Caroline Torelli

Projet : les vents du tombeau (co-écrit avec Augustin Mas )

Caroline Torelli

Née dans le Nord de la France avec un patronyme qui sent le Sud de l’Europe, Caroline s’est longtemps inventée des origines espagnoles. C’était chouette d’imaginer les aïeules danser avec la robe à volants en claquant des castagnettes. Et puis un jour elle a appris que non, Torelli c’est italien en fait, rien à voir avec Carmen (qui elle même n’avait pas grand chose d’espagnole mais passons).

Un instant déçue, elle rebondit et imagine ses ancêtres quitter La Sicile pour tenter leur chance vers le nouveau monde. Elle pleure devant « Le Parrain » car oui, ce qui se joue là c’est son histoire, c’est son sang (son imaginaire adhère aux clichés en vigueur comme quoi tous les italiens auraient un sens de la famille très… développé). Sauf que non, on lui annonce que Torelli c’est Piémontais, pas Sicilien. Et c’est la frontière qui s’est déplacée de l’autre côté de Nice, pas ses aïeux qui se trouvaient très bien, eux, installés à Villeneuve Loubet.

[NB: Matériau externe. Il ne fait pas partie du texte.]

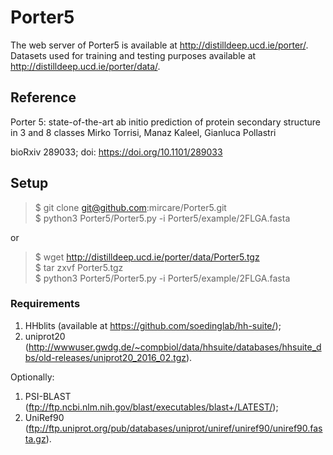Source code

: # Porter5

The web server of Porter5 is available at http://distilldeep.ucd.ie/porter/.
Datasets used for training and testing purposes available at http://distilldeep.ucd.ie/porter/data/.

## Reference
Porter 5: state-of-the-art ab initio prediction of protein secondary structure in 3 and 8 classes
Mirko Torrisi, Manaz Kaleel, Gianluca Pollastri

bioRxiv 289033; doi: https://doi.org/10.1101/289033

## Setup
>$ git clone git@github.com:mircare/Porter5.git
<br/>$ python3 Porter5/Porter5.py -i Porter5/example/2FLGA.fasta


or
>$ wget http://distilldeep.ucd.ie/porter/data/Porter5.tgz<br/>$ tar zxvf Porter5.tgz<br/>$ python3 Porter5/Porter5.py -i Porter5/example/2FLGA.fasta

### Requirements
1. HHblits (available at https://github.com/soedinglab/hh-suite/);
1. uniprot20 (http://wwwuser.gwdg.de/~compbiol/data/hhsuite/databases/hhsuite_dbs/old-releases/uniprot20_2016_02.tgz).

Optionally:
1. PSI-BLAST (ftp://ftp.ncbi.nlm.nih.gov/blast/executables/blast+/LATEST/); 
1. UniRef90 (ftp://ftp.uniprot.org/pub/databases/uniprot/uniref/uniref90/uniref90.fasta.gz).
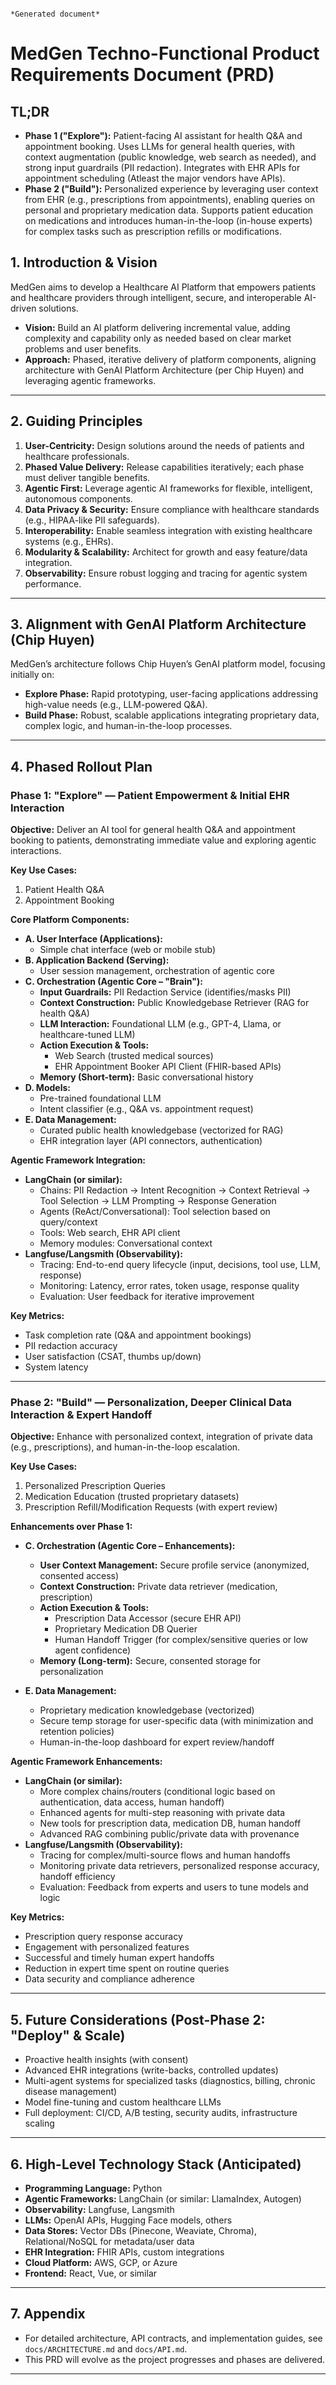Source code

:                                                                                                                                     *Generated document*
# MedGen Techno-Functional Product Requirements Document (PRD)                     

## TL;DR

- **Phase 1 ("Explore"):** Patient-facing AI assistant for health Q&A and appointment booking. Uses LLMs for general health queries, with context augmentation (public knowledge, web search as needed), and strong input guardrails (PII redaction). Integrates with EHR APIs for appointment scheduling (Atleast the major vendors have APIs).
- **Phase 2 ("Build"):** Personalized experience by leveraging user context from EHR (e.g., prescriptions from appointments), enabling queries on personal and proprietary medication data. Supports patient education on medications and introduces human-in-the-loop (in-house experts) for complex tasks such as prescription refills or modifications.
  
## 1. Introduction & Vision

MedGen aims to develop a Healthcare AI Platform that empowers patients and healthcare providers through intelligent, secure, and interoperable AI-driven solutions.

- **Vision:** Build an AI platform delivering incremental value, adding complexity and capability only as needed based on clear market problems and user benefits.
- **Approach:** Phased, iterative delivery of platform components, aligning architecture with GenAI Platform Architecture (per Chip Huyen) and leveraging agentic frameworks.

---

## 2. Guiding Principles

1. **User-Centricity:** Design solutions around the needs of patients and healthcare professionals.
2. **Phased Value Delivery:** Release capabilities iteratively; each phase must deliver tangible benefits.
3. **Agentic First:** Leverage agentic AI frameworks for flexible, intelligent, autonomous components.
4. **Data Privacy & Security:** Ensure compliance with healthcare standards (e.g., HIPAA-like PII safeguards).
5. **Interoperability:** Enable seamless integration with existing healthcare systems (e.g., EHRs).
6. **Modularity & Scalability:** Architect for growth and easy feature/data integration.
7. **Observability:** Ensure robust logging and tracing for agentic system performance.

---

## 3. Alignment with GenAI Platform Architecture (Chip Huyen)

MedGen’s architecture follows Chip Huyen’s GenAI platform model, focusing initially on:

- **Explore Phase:** Rapid prototyping, user-facing applications addressing high-value needs (e.g., LLM-powered Q&A).
- **Build Phase:** Robust, scalable applications integrating proprietary data, complex logic, and human-in-the-loop processes.

---

## 4. Phased Rollout Plan

### Phase 1: "Explore" — Patient Empowerment & Initial EHR Interaction

**Objective:** Deliver an AI tool for general health Q&A and appointment booking to patients, demonstrating immediate value and exploring agentic interactions.

**Key Use Cases:**
1. Patient Health Q&A
2. Appointment Booking

**Core Platform Components:**
- **A. User Interface (Applications):**
  - Simple chat interface (web or mobile stub)
- **B. Application Backend (Serving):**
  - User session management, orchestration of agentic core
- **C. Orchestration (Agentic Core – "Brain"):**
  - **Input Guardrails:** PII Redaction Service (identifies/masks PII)
  - **Context Construction:** Public Knowledgebase Retriever (RAG for health Q&A)
  - **LLM Interaction:** Foundational LLM (e.g., GPT-4, Llama, or healthcare-tuned LLM)
  - **Action Execution & Tools:**
    - Web Search (trusted medical sources)
    - EHR Appointment Booker API Client (FHIR-based APIs)
  - **Memory (Short-term):** Basic conversational history
- **D. Models:**
  - Pre-trained foundational LLM
  - Intent classifier (e.g., Q&A vs. appointment request)
- **E. Data Management:**
  - Curated public health knowledgebase (vectorized for RAG)
  - EHR integration layer (API connectors, authentication)

**Agentic Framework Integration:**
- **LangChain (or similar):**
  - Chains: PII Redaction → Intent Recognition → Context Retrieval → Tool Selection → LLM Prompting → Response Generation
  - Agents (ReAct/Conversational): Tool selection based on query/context
  - Tools: Web search, EHR API client
  - Memory modules: Conversational context
- **Langfuse/Langsmith (Observability):**
  - Tracing: End-to-end query lifecycle (input, decisions, tool use, LLM, response)
  - Monitoring: Latency, error rates, token usage, response quality
  - Evaluation: User feedback for iterative improvement

**Key Metrics:**
- Task completion rate (Q&A and appointment bookings)
- PII redaction accuracy
- User satisfaction (CSAT, thumbs up/down)
- System latency

---

### Phase 2: "Build" — Personalization, Deeper Clinical Data Interaction & Expert Handoff

**Objective:** Enhance with personalized context, integration of private data (e.g., prescriptions), and human-in-the-loop escalation.

**Key Use Cases:**
1. Personalized Prescription Queries
2. Medication Education (trusted proprietary datasets)
3. Prescription Refill/Modification Requests (with expert review)

**Enhancements over Phase 1:**

- **C. Orchestration (Agentic Core – Enhancements):**
  - **User Context Management:** Secure profile service (anonymized, consented access)
  - **Context Construction:** Private data retriever (medication, prescription)
  - **Action Execution & Tools:**
    - Prescription Data Accessor (secure EHR API)
    - Proprietary Medication DB Querier
    - Human Handoff Trigger (for complex/sensitive queries or low agent confidence)
  - **Memory (Long-term):** Secure, consented storage for personalization

- **E. Data Management:**
  - Proprietary medication knowledgebase (vectorized)
  - Secure temp storage for user-specific data (with minimization and retention policies)
  - Human-in-the-loop dashboard for expert review/handoff

**Agentic Framework Enhancements:**
- **LangChain (or similar):**
  - More complex chains/routers (conditional logic based on authentication, data access, human handoff)
  - Enhanced agents for multi-step reasoning with private data
  - New tools for prescription data, medication DB, human handoff
  - Advanced RAG combining public/private data with provenance
- **Langfuse/Langsmith (Observability):**
  - Tracing for complex/multi-source flows and human handoffs
  - Monitoring private data retrievers, personalized response accuracy, handoff efficiency
  - Evaluation: Feedback from experts and users to tune models and logic

**Key Metrics:**
- Prescription query response accuracy
- Engagement with personalized features
- Successful and timely human expert handoffs
- Reduction in expert time spent on routine queries
- Data security and compliance adherence

---

## 5. Future Considerations (Post-Phase 2: "Deploy" & Scale)

- Proactive health insights (with consent)
- Advanced EHR integrations (write-backs, controlled updates)
- Multi-agent systems for specialized tasks (diagnostics, billing, chronic disease management)
- Model fine-tuning and custom healthcare LLMs
- Full deployment: CI/CD, A/B testing, security audits, infrastructure scaling

---

## 6. High-Level Technology Stack (Anticipated)

- **Programming Language:** Python
- **Agentic Frameworks:** LangChain (or similar: LlamaIndex, Autogen)
- **Observability:** Langfuse, Langsmith
- **LLMs:** OpenAI APIs, Hugging Face models, others
- **Data Stores:** Vector DBs (Pinecone, Weaviate, Chroma), Relational/NoSQL for metadata/user data
- **EHR Integration:** FHIR APIs, custom integrations
- **Cloud Platform:** AWS, GCP, or Azure
- **Frontend:** React, Vue, or similar

---

## 7. Appendix

- For detailed architecture, API contracts, and implementation guides, see `docs/ARCHITECTURE.md` and `docs/API.md`.
- This PRD will evolve as the project progresses and phases are delivered.

---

La leçon est retenue : pour raconter de bonnes histoires, il est parfois utile de se détacher du réel, ce qu’elle fait avec application en lisant du matin au soir. Ce qui est pratique avec la lecture c’est que les adultes n’arrivent pas à te dire d’arrêter, même si tu es censée faire tes devoirs ou la vaisselle. Elle arrive ainsi à l’âge de 18 ans sans trop se souvenir si c’est elle ou Rastignac qui eu cette idée saugrenue de descendre à la capitale… Et puis une fois qu’elle y est, vu qu’il n’est pas question de regarder la fameuse réalité en face, elle joue la comédie avec bonheur pendant une dizaine d’année. Ecrire ? Elle fait l’autruche. Ca à l’air compliqué, parce que quand même ses lectures de Gary, Artaud et Michaux lui mettent sacrément la pression. Mais écrire au plateau, avec les copains, c’est différent. On écrit sans s’en apercevoir, un travail collectif. Et puis un jour le texte devient support pour l’écran, ce n’est plus une pièce : c’est un premier scénario. On recommence en faisant exprès. L’envie vient d’en faire un métier. Et comme il paraît qu’un métier ça s’apprend, elle passe le concours du CEEA et depuis ne s’arrête plus de tapoter sur le clavier. Ecrire des histoires qui vont s’animer, c’est le bonheur. Pour de vrai.